##### DATA TO PROCESS #####
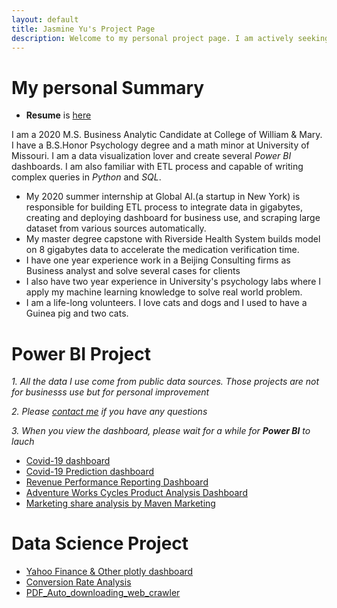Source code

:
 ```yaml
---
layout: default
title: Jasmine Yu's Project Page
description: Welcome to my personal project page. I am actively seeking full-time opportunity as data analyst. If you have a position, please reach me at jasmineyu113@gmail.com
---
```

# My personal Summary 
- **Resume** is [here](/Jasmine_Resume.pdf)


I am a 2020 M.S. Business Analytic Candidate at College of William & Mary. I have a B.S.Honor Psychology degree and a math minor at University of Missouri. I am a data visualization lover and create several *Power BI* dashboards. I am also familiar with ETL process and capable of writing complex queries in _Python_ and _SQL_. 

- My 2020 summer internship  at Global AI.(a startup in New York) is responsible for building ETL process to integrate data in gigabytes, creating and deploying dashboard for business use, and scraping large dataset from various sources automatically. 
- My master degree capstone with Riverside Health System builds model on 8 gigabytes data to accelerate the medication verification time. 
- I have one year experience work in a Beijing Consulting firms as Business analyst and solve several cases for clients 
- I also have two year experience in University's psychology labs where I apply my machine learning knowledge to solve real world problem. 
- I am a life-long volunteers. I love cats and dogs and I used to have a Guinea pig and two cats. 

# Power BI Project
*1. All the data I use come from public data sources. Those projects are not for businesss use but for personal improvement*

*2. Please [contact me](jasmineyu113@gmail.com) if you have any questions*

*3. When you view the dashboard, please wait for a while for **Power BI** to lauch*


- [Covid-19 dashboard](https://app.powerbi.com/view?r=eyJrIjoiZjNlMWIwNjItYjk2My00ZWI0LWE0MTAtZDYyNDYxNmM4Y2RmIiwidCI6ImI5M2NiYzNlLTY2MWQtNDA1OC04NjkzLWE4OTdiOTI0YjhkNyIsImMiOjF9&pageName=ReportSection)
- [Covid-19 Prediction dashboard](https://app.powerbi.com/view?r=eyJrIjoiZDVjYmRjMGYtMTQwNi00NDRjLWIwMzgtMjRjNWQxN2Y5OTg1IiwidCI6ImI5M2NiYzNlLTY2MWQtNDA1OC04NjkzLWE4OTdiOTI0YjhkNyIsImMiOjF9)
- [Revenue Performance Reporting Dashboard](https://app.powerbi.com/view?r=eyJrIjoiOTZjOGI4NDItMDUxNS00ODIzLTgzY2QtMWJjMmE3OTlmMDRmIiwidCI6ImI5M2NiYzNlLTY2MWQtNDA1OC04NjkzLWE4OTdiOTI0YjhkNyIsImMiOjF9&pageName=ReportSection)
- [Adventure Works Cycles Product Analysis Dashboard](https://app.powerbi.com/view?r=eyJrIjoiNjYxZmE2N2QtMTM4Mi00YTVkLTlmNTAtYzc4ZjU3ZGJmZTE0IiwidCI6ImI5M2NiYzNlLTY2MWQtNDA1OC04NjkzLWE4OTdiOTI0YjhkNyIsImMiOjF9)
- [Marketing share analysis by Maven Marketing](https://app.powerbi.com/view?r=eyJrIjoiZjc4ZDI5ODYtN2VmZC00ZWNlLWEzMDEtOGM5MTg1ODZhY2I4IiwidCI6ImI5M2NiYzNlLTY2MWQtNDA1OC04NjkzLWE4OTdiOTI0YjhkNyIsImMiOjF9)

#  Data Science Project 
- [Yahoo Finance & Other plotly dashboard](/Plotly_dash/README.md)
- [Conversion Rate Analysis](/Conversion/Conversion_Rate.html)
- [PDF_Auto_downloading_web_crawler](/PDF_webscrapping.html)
#####
##### DATA TO PROCESS #####
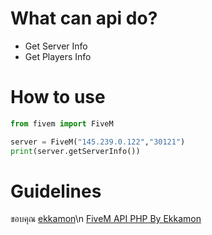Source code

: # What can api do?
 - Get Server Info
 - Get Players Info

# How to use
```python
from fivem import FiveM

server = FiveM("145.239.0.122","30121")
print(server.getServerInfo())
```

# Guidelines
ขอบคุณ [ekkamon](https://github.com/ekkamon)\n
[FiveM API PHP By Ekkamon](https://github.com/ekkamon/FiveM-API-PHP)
#####
##### DATA TO PROCESS #####
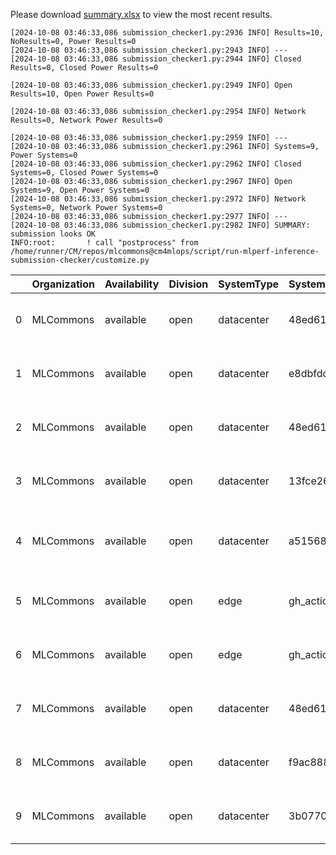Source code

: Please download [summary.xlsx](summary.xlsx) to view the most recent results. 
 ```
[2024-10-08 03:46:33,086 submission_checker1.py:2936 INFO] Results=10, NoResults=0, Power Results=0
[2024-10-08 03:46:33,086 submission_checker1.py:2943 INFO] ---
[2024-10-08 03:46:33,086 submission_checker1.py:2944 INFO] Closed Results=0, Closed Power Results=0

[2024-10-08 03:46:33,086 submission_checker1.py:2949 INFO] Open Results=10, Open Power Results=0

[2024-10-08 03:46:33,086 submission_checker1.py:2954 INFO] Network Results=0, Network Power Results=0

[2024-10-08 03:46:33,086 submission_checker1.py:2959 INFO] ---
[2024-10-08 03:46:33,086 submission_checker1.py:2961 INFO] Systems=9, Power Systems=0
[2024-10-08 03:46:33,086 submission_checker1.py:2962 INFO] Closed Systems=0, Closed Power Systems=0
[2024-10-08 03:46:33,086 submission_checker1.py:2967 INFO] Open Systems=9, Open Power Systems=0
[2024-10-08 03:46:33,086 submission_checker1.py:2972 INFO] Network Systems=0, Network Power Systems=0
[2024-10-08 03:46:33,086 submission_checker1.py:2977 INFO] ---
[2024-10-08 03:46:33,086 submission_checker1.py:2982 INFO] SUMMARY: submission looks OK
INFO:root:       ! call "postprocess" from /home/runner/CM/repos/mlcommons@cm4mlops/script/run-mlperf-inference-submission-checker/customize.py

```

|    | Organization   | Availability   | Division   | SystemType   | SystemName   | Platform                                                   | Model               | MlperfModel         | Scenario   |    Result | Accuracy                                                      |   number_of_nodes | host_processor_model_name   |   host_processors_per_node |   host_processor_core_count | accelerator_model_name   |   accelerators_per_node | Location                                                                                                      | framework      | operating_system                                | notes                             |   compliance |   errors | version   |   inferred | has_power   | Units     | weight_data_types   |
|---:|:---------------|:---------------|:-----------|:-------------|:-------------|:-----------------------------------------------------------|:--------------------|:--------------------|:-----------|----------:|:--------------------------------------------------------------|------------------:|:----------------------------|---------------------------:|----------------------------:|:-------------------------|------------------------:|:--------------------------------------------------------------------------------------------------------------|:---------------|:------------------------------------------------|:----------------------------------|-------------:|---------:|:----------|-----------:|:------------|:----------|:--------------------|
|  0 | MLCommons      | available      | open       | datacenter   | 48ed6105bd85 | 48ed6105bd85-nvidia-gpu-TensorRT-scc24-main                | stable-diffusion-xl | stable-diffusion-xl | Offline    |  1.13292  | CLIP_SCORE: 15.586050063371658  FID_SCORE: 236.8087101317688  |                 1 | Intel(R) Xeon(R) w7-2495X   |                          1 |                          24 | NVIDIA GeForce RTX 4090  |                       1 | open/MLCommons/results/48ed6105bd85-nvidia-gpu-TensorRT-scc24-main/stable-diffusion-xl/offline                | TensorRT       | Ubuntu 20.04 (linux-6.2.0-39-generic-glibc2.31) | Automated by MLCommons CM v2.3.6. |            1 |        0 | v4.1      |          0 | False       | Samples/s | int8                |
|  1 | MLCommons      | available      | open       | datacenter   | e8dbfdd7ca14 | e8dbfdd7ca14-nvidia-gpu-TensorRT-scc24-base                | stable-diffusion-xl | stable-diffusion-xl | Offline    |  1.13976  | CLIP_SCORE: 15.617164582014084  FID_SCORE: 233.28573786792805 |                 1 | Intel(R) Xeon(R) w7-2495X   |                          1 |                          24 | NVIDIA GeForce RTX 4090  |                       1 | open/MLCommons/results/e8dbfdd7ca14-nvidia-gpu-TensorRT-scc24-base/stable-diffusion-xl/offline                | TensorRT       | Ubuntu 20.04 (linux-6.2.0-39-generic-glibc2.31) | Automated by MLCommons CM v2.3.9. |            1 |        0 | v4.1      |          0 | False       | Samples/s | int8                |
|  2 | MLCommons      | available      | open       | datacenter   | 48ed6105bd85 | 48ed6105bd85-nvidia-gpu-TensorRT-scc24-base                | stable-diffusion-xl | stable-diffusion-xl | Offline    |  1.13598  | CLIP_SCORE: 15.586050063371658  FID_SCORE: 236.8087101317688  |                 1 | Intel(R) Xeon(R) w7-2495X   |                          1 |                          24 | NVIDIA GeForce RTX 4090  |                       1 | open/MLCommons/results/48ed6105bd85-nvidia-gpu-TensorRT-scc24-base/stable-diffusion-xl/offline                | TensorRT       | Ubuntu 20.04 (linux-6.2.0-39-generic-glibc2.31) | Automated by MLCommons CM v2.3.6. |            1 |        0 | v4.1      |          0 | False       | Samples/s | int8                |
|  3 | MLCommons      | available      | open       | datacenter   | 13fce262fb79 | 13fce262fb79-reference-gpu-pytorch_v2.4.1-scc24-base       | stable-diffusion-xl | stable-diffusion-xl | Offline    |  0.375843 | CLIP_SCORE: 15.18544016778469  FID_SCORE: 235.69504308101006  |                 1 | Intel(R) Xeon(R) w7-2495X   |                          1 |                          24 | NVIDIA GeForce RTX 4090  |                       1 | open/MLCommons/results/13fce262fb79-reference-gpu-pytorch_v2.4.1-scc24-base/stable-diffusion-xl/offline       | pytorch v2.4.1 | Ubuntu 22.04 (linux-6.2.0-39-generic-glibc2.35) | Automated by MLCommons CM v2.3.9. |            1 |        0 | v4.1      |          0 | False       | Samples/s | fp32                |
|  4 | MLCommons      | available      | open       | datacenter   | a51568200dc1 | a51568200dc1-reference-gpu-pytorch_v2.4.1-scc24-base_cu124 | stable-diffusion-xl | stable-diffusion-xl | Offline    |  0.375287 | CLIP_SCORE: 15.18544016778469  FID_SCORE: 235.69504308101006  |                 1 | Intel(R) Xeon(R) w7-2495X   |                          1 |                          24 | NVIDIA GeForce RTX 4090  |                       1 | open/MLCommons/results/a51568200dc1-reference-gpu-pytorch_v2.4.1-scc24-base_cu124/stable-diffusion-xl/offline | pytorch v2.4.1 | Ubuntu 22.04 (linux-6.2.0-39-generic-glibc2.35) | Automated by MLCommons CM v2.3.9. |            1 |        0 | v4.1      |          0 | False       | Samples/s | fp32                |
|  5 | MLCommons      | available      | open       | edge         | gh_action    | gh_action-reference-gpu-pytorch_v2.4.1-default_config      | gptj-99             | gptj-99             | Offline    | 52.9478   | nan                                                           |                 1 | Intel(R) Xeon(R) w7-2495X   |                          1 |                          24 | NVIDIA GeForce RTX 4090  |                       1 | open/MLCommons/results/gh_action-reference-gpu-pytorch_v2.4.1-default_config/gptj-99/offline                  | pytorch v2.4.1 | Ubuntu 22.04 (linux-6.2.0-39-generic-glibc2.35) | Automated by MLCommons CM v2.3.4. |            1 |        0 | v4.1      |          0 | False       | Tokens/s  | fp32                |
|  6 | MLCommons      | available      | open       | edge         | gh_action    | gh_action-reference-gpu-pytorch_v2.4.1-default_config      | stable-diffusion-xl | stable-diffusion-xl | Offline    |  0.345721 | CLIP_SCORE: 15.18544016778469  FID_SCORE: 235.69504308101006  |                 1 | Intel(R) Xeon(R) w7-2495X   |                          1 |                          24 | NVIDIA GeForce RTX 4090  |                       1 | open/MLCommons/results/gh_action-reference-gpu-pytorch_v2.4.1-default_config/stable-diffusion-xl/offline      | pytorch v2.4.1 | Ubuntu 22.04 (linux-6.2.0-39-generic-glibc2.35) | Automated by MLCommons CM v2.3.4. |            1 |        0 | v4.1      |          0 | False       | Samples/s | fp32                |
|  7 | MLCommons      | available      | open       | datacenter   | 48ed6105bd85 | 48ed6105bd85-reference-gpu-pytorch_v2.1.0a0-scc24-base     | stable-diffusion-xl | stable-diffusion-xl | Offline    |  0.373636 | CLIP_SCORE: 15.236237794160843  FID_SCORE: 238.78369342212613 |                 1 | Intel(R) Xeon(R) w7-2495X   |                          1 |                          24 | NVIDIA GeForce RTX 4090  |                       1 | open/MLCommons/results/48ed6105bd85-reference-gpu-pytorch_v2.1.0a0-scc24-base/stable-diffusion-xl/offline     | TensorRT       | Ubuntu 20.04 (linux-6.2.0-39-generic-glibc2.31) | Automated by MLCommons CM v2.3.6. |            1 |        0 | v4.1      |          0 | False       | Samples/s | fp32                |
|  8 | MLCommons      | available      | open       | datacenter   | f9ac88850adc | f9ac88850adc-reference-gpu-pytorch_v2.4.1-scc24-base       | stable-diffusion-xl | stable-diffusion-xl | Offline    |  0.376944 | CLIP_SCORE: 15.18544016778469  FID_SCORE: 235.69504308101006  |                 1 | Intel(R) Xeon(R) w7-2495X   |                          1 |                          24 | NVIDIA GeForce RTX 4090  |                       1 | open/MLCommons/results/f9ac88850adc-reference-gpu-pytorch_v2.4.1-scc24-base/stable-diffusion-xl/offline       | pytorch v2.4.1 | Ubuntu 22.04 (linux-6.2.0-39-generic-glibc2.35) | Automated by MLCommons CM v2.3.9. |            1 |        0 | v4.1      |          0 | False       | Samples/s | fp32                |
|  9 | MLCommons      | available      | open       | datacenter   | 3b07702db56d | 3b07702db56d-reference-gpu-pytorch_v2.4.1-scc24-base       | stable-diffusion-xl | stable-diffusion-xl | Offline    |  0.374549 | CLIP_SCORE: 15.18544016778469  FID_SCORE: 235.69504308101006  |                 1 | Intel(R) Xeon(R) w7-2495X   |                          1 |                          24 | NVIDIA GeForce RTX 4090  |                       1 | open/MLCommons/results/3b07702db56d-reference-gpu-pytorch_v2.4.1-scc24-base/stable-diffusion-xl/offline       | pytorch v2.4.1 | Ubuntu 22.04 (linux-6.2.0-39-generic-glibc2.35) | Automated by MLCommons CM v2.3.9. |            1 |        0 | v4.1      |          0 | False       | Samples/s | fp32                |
#####
### TO DO
Tell how many lines in the material above have the string "gigabytes", using only the number.

### RESPONSE BOX
2